Al ritorno ho riportato la giornata nei miei canali abituali: bevuta di quasi un litro d’acqua del rubinetto, preparazione delle fragole con il limone e il miele, raschiatura della carota presa dal frigorifero, fino a farla diventare di un bell’arancione chiaro uniforme, e, senza aspettare altro tempo, ho mangiato entrambi i cibi, e subito dopo, al solito, qualche cucchiaino di semi oleosi: nell’ordine girasole, canapa, zucca. Poi ho acceso il computer per mettermi in contatto con il resto del mondo, come sempre.

La notizia della bomba di Brindisi mi è arrivata dapprima per cenni, appena citata su un forum di altro argomento, poi, in tutto il suo clamore giornalistico, nella testata del ‘Fatto quotidiano on-line’ e nei primi articoli di commento.

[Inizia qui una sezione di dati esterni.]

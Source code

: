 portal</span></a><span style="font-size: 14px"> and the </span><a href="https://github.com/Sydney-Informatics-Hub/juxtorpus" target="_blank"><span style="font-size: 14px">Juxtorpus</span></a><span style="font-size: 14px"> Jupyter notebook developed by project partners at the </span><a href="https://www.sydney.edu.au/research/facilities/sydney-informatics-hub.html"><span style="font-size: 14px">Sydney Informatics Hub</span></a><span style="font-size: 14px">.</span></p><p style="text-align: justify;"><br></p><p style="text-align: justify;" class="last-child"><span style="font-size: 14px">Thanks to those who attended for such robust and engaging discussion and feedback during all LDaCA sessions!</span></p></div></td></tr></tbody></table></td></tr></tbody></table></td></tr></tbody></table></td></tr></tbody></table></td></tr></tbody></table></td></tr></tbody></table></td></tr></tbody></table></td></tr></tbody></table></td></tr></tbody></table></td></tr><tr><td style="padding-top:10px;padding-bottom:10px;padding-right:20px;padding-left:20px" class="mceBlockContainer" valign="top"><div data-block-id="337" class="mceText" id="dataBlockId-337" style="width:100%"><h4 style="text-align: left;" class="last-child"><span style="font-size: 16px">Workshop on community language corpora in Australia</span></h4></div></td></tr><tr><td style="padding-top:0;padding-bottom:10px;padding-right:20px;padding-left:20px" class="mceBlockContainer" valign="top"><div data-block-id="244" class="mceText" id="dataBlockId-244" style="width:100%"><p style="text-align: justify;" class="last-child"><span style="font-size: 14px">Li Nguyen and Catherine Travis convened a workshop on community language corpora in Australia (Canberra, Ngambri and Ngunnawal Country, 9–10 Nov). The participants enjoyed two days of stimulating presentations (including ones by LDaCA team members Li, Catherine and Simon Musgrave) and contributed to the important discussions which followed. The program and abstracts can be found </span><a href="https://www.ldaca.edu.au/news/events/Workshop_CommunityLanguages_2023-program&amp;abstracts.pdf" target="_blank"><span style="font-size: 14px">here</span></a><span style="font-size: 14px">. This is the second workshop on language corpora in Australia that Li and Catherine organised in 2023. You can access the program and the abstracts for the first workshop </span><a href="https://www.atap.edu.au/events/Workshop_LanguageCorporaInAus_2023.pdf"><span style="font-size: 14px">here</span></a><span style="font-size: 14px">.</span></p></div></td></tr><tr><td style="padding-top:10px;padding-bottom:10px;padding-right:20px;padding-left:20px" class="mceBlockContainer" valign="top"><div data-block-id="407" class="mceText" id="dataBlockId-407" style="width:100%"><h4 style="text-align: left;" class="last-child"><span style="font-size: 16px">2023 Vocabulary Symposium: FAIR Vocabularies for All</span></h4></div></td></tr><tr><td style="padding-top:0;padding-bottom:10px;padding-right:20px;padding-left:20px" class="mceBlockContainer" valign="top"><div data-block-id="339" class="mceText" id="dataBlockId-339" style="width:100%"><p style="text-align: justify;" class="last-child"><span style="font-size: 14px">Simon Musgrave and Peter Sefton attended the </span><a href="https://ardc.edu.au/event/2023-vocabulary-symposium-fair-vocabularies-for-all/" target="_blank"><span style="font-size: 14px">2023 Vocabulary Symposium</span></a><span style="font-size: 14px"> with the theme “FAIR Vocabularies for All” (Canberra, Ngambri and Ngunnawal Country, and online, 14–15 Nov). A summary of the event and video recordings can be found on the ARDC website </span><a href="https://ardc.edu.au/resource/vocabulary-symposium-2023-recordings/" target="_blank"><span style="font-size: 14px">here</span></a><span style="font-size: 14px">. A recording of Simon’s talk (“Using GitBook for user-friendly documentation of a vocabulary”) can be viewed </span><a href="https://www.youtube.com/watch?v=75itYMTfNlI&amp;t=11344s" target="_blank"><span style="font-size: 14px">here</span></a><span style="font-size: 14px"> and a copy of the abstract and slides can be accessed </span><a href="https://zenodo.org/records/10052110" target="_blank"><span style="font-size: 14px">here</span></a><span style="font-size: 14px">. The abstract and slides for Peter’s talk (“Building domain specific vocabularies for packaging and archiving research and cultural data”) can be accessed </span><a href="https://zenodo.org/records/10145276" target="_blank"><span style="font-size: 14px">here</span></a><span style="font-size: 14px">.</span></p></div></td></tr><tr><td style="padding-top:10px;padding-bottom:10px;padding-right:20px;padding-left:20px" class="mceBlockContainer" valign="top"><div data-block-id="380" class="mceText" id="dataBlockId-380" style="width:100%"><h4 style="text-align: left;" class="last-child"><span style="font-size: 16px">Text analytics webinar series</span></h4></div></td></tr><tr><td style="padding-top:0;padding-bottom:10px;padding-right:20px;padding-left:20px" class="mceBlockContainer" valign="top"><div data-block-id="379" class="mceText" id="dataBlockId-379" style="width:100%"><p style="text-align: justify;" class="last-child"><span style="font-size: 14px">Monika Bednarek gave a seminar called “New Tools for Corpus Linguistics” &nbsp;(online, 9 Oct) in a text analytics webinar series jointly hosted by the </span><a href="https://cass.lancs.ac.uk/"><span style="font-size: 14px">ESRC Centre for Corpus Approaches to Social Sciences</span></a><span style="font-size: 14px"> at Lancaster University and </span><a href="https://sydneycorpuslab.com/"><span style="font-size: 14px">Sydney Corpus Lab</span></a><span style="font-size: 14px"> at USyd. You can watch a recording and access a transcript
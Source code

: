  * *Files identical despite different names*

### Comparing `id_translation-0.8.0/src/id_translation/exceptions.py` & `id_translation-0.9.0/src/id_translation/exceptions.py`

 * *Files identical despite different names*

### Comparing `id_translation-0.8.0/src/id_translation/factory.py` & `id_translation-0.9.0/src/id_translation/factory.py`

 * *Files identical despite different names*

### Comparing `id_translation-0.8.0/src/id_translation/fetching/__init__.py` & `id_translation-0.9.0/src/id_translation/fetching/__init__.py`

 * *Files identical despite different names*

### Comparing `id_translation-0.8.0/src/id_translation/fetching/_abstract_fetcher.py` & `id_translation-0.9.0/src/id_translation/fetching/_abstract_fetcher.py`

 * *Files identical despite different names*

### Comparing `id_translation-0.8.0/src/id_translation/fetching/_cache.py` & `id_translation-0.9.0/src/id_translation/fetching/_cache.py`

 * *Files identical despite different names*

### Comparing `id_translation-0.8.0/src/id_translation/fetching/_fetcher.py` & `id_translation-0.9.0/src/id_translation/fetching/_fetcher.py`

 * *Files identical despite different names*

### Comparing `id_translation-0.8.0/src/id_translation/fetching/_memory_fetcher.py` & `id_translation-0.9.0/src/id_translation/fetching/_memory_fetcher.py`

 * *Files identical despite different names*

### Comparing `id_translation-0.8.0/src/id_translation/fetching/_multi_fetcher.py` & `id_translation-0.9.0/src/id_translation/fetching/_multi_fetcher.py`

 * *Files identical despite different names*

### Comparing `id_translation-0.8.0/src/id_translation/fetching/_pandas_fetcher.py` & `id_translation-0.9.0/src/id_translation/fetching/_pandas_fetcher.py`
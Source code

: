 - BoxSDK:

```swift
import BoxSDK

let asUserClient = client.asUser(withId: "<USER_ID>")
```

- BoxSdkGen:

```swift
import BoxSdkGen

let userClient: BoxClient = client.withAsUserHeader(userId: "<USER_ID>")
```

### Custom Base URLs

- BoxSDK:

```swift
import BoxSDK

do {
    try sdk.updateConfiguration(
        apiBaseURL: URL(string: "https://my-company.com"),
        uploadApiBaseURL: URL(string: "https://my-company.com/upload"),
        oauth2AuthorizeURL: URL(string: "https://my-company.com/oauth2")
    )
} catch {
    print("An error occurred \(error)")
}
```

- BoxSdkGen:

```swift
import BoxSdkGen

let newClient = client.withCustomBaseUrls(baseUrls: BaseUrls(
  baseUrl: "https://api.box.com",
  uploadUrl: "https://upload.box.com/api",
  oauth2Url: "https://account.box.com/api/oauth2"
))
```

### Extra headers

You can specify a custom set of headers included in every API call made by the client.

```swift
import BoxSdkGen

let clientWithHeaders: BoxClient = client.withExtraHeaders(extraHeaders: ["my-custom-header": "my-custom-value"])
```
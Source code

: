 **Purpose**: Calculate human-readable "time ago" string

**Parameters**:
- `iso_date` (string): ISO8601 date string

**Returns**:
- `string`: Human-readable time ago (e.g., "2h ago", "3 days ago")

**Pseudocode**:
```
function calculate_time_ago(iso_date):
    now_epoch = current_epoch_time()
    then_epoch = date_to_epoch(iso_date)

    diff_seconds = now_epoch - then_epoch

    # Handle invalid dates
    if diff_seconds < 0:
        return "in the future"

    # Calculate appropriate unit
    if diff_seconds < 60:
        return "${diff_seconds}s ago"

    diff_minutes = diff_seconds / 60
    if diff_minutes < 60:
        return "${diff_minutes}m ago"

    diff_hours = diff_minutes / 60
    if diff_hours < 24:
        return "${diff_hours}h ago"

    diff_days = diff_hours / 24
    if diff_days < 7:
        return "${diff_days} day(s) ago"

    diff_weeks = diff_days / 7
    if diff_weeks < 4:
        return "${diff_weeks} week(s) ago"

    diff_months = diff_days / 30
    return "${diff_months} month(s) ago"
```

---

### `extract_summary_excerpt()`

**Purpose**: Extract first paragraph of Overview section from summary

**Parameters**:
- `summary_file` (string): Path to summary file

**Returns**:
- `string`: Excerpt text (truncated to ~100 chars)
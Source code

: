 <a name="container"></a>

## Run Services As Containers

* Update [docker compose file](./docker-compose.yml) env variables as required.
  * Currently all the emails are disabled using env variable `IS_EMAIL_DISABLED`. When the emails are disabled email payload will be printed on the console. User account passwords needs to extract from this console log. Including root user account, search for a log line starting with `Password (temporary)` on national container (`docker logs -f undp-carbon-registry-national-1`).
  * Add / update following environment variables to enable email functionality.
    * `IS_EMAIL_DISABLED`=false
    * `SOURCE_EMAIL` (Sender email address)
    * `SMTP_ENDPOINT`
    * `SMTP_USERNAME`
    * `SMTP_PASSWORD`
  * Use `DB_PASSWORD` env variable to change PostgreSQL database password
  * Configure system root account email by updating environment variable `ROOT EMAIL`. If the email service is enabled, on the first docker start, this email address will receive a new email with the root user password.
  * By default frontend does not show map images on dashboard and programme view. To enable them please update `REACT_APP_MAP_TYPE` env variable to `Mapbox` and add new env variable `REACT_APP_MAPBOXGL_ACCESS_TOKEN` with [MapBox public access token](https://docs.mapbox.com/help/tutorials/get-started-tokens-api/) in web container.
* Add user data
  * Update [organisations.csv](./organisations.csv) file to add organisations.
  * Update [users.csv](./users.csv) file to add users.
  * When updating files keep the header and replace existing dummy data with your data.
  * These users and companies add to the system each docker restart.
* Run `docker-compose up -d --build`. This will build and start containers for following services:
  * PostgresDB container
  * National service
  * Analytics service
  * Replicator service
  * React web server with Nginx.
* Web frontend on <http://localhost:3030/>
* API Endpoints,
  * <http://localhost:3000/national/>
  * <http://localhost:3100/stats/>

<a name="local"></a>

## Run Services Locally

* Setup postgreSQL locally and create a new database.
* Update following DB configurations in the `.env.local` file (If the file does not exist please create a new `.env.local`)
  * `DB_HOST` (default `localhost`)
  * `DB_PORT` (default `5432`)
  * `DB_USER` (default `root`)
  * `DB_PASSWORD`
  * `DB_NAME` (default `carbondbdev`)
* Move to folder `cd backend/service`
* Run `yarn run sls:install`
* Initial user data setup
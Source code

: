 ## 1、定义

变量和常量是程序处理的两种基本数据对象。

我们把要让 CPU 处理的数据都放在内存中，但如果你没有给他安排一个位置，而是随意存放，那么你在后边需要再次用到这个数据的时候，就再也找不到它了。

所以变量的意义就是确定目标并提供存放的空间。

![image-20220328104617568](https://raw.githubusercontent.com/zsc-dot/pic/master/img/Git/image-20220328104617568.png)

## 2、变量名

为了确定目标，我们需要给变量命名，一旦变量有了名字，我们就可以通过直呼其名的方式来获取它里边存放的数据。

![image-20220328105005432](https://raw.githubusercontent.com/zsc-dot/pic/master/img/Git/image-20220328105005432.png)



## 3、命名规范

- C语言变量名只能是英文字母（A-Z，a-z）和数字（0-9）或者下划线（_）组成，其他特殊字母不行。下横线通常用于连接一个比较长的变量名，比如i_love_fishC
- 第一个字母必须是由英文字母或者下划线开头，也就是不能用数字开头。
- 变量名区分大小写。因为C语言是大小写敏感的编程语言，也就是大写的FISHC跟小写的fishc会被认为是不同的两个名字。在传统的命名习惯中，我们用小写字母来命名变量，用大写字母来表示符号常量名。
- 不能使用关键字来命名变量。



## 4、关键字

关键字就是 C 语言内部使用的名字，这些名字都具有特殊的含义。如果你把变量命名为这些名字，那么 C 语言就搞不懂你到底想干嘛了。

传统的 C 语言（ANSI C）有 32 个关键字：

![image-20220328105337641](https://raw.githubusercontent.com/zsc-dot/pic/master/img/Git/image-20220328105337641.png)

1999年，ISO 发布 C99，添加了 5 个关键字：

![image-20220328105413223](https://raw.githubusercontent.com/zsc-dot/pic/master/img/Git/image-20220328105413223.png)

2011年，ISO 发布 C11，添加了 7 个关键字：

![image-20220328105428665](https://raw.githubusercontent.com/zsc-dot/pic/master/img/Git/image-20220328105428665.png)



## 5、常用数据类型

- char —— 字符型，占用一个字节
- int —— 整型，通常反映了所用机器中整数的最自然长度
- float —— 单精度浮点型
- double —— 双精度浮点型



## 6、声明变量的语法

Della portata di emozione collettiva, come ai tempi del terremoto dell’Aquila e di altri eventi tragici, ho avuto immediata testimonianza quando ho aperto la pagina di Facebook.
Frasi di sdegno, di rabbia, di vendetta, e le prime ipotesi di spiegazione dei retroscena dell’attentato, espresse in prima persona o linkando altri articoli.
Sono soprattutto le donne, a cercare di dare espressione e condivisione a un’ondata di dolore che le ha colpite a tradimento, in sintonia, sia pure con le dovute proporzioni, con le vittime dirette dell’attentato e dei loro disgraziati parenti; dagli uomini, invece, tentativi d’interpretazione del significato dell’attentato, o reazioni di rabbia vendicativa.

E da parte mia? Un avvicinarmi graduale, controllato, forse pigro, sia alla comprensione di cuore (la condivisione dolente della ferita) sia a quella razionale (capire il significato politico e sociale più autentico) di quanto avvenuto.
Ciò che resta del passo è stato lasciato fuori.